Rapid field excursions and the inflationary tensor spectrum
Daniel Carney, Willy Fischler, Ely D. Kovetz, Dustin Lorshbough, Sonia Paban
TL;DR
This paper probes whether sudden nonadiabatic excitations of a spectator scalar field $\\chi$ during inflation can significantly modify the inflationary tensor spectrum. Using a gauge-invariant, analytical in-in formalism, it computes loop corrections to tensor modes from $\\chi$ excitations and isolates the parts tied to particle production via a nonzero Bogoliubov coefficient $\\beta(k)$. The main result is a small one-loop tensor correction of order ${{k_*^3}/{(H M^2)}}$ modulated by functions peaked near horizon scales, with a key bound $E^4 \sim k_*^4 \ll V_{inf}$ ensuring perturbativity; consequently, the standard relation between tensor amplitude and the Hubble scale $H$ remains intact in these scenarios.
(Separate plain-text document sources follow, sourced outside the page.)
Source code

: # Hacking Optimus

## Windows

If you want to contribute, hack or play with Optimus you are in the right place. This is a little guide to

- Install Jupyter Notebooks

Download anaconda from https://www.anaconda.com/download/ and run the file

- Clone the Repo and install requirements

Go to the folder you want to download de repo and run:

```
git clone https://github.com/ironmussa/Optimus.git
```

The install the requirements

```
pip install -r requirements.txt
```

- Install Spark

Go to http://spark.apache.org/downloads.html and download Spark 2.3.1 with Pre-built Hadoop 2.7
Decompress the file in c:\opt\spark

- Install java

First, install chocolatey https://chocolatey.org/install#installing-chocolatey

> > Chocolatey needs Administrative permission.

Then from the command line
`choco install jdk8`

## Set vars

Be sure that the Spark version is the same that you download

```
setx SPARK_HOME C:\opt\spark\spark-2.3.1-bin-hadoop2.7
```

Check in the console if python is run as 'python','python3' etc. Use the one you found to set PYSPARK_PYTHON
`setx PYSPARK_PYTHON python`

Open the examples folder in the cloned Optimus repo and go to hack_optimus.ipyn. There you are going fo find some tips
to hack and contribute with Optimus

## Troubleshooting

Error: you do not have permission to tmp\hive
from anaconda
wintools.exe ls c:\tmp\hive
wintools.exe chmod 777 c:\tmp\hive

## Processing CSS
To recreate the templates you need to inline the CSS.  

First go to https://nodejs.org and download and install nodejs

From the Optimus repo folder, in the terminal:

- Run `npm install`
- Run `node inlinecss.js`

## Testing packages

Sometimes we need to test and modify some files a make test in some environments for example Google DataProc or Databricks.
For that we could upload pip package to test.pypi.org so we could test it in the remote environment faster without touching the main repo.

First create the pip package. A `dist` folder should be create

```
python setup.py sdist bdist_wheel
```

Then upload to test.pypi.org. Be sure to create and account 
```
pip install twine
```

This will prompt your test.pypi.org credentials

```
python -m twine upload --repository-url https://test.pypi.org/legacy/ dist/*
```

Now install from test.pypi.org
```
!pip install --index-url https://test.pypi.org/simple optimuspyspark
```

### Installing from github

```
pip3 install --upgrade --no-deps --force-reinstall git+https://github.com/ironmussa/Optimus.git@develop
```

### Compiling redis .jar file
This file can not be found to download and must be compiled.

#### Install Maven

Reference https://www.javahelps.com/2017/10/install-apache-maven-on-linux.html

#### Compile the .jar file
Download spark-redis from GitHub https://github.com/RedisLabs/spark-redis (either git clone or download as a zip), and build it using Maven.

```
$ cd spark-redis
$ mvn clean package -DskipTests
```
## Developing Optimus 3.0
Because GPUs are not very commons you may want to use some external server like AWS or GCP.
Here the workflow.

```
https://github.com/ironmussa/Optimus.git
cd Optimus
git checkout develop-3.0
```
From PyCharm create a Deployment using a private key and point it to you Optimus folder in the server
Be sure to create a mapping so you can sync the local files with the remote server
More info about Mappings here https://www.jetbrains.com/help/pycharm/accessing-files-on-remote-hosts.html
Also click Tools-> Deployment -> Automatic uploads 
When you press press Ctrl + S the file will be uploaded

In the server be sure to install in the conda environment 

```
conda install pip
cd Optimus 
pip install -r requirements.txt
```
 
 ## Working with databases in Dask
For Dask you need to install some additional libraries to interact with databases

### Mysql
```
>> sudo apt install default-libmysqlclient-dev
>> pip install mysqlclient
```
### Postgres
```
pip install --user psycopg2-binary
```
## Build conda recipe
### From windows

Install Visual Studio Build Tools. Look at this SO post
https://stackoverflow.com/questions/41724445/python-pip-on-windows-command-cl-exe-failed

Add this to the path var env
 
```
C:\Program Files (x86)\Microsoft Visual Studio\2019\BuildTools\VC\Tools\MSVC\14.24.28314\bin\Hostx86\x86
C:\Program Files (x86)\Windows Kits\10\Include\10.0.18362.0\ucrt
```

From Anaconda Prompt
The analysis also covers classical $\\chi$ backgrounds and multi-field extensions, concluding that sizable tensor enhancements are unlikely without breaking perturbation theory, thereby reinforcing the utility of tensor measurements as probes of $H$.
Abstract
We consider the effects of fields with suddenly changing mass on the inflationary power spectra. In this context, when a field becomes light, it will be excited. This process contributes to the tensor power spectrum. We compute these effects in a gauge-invariant manner, where we use a novel analytical method for evaluating the corrections to the tensor spectrum due to these excitations. In the case of a scalar field, we show that the net impact on the tensors is small as long as the perturbative expansion is valid. Thus, in these scenarios, measurement of tensor modes is still in one-to-one correspondence with the Hubble scale.